Graphiquement, Hitman Absolution est très très beau, pas trop d’alliasing et de très belles textures mais surtout de superbes jeux de lumières.  Là où j’ai été le plus bluffé, c’est la gestion de la foule, le moteur du jeu arrive  gérer des foules parfois énorme et ce sans aucun ralentissement.  Chose agréable on n’a pas trop un effet de « clonage » au milieu de cette foule.  Quelques cinématiques agrémentent le jeu, leur mise en scène m’aura rappelé des films de Rodrigez ou de Tarentino dans leurs styles, perso j’adhère et j’en redemande.

La bande son est superbe, les doublages en français sont parfait, on reconnaîtra d’ailleurs quelques voix bien connue dans le cinéma ou les séries tv.  Les musiques sont quant à elles grandioses, on aura droit à de très bonnes compositions.  J’avais lu pas mal de critique sur le fait que le compositeur habituel de la série ne soit pas présent pour celui-ci, personnellement ça ne m’a pas dérangé.
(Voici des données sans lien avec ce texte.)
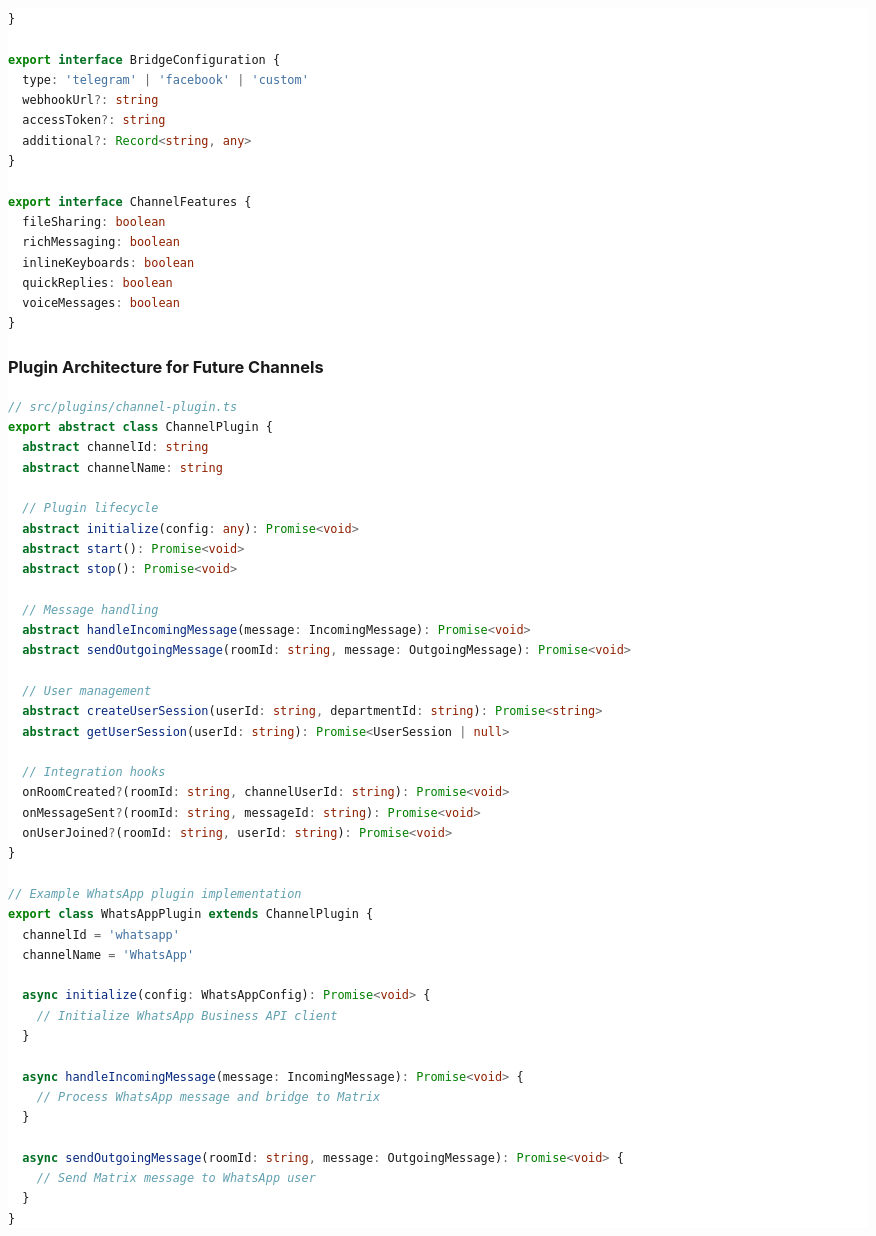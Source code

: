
 ```typescript
}

export interface BridgeConfiguration {
  type: 'telegram' | 'facebook' | 'custom'
  webhookUrl?: string
  accessToken?: string
  additional?: Record<string, any>
}

export interface ChannelFeatures {
  fileSharing: boolean
  richMessaging: boolean
  inlineKeyboards: boolean
  quickReplies: boolean
  voiceMessages: boolean
}
```

### **Plugin Architecture for Future Channels**

```typescript
// src/plugins/channel-plugin.ts
export abstract class ChannelPlugin {
  abstract channelId: string
  abstract channelName: string
  
  // Plugin lifecycle
  abstract initialize(config: any): Promise<void>
  abstract start(): Promise<void>
  abstract stop(): Promise<void>
  
  // Message handling
  abstract handleIncomingMessage(message: IncomingMessage): Promise<void>
  abstract sendOutgoingMessage(roomId: string, message: OutgoingMessage): Promise<void>
  
  // User management
  abstract createUserSession(userId: string, departmentId: string): Promise<string>
  abstract getUserSession(userId: string): Promise<UserSession | null>
  
  // Integration hooks
  onRoomCreated?(roomId: string, channelUserId: string): Promise<void>
  onMessageSent?(roomId: string, messageId: string): Promise<void>
  onUserJoined?(roomId: string, userId: string): Promise<void>
}

// Example WhatsApp plugin implementation
export class WhatsAppPlugin extends ChannelPlugin {
  channelId = 'whatsapp'
  channelName = 'WhatsApp'
  
  async initialize(config: WhatsAppConfig): Promise<void> {
    // Initialize WhatsApp Business API client
  }
  
  async handleIncomingMessage(message: IncomingMessage): Promise<void> {
    // Process WhatsApp message and bridge to Matrix
  }
  
  async sendOutgoingMessage(roomId: string, message: OutgoingMessage): Promise<void> {
    // Send Matrix message to WhatsApp user
  }
}
```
En conclusion, je peux dire qu’avec ce retour, mister Codename 47, l’un des personnages les plus charismatique du jeu vidéo rempli son contrat à merveille!  Vous prendrez votre pied durant de longues heures de jeu si vous aimez l’infiltration, on pourra bien sûr jouer au gros bourrin mais sachez que vous perdrez tout l’attrait d’Hitman : Absolution.  Si comme moi vous aviez des craintes sur un gameplay beaucoup trop simple, soyez rassuré, le challenge est bien présent.